RECORD SET:

·····

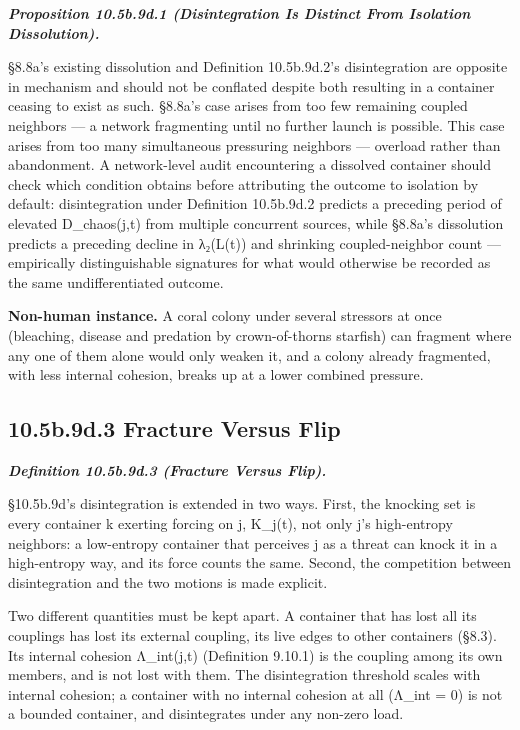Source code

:\documentclass[
]{article}
\begin{document}
\emph{\textbf{Proposition 10.5b.9d.1 (Disintegration Is Distinct From
Isolation Dissolution).}}

§8.8a's existing dissolution and Definition 10.5b.9d.2's disintegration
are opposite in mechanism and should not be conflated despite both
resulting in a container ceasing to exist as such. §8.8a's case arises
from too few remaining coupled neighbors --- a network fragmenting until
no further launch is possible. This case arises from too many
simultaneous pressuring neighbors --- overload rather than abandonment.
A network-level audit encountering a dissolved container should check
which condition obtains before attributing the outcome to isolation by
default: disintegration under Definition 10.5b.9d.2 predicts a preceding
period of elevated D\_chaos(j,t) from multiple concurrent sources, while
§8.8a's dissolution predicts a preceding decline in λ₂(L(t)) and
shrinking coupled-neighbor count --- empirically distinguishable
signatures for what would otherwise be recorded as the same
undifferentiated outcome.

\textbf{Non-human instance.} A coral colony under several stressors at
once (bleaching, disease and predation by crown-of-thorns starfish) can
fragment where any one of them alone would only weaken it, and a colony
already fragmented, with less internal cohesion, breaks up at a lower
combined pressure.

\hypertarget{b.9d.3-fracture-versus-flip}{%
\subsection{10.5b.9d.3 Fracture Versus
Flip}\label{b.9d.3-fracture-versus-flip}}

\emph{\textbf{Definition 10.5b.9d.3 (Fracture Versus Flip).}}

§10.5b.9d's disintegration is extended in two ways. First, the knocking
set is every container k exerting forcing on j, K\_j(t), not only j's
high-entropy neighbors: a low-entropy container that perceives j as a
threat can knock it in a high-entropy way, and its force counts the
same. Second, the competition between disintegration and the two motions
is made explicit.

Two different quantities must be kept apart. A container that has lost
all its couplings has lost its external coupling, its live edges to
other containers (§8.3). Its internal cohesion Λ\_int(j,t) (Definition
9.10.1) is the coupling among its own members, and is not lost with
them. The disintegration threshold scales with internal cohesion; a
container with no internal cohesion at all (Λ\_int = 0) is not a bounded
container, and disintegrates under any non-zero load.
\end{document}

·····

TASK TO COMPLETE: Nothing should appear in the answer except the lines above from the line with "threat can knock" through the line with "all its couplings", both included, written out exactly.

OUTPUT FOR THIS EXERCISE:
threat can knock it in a high-entropy way, and its force counts the
same. Second, the competition between disintegration and the two motions
is made explicit.

Two different quantities must be kept apart. A container that has lost
all its couplings has lost its external coupling, its live edges to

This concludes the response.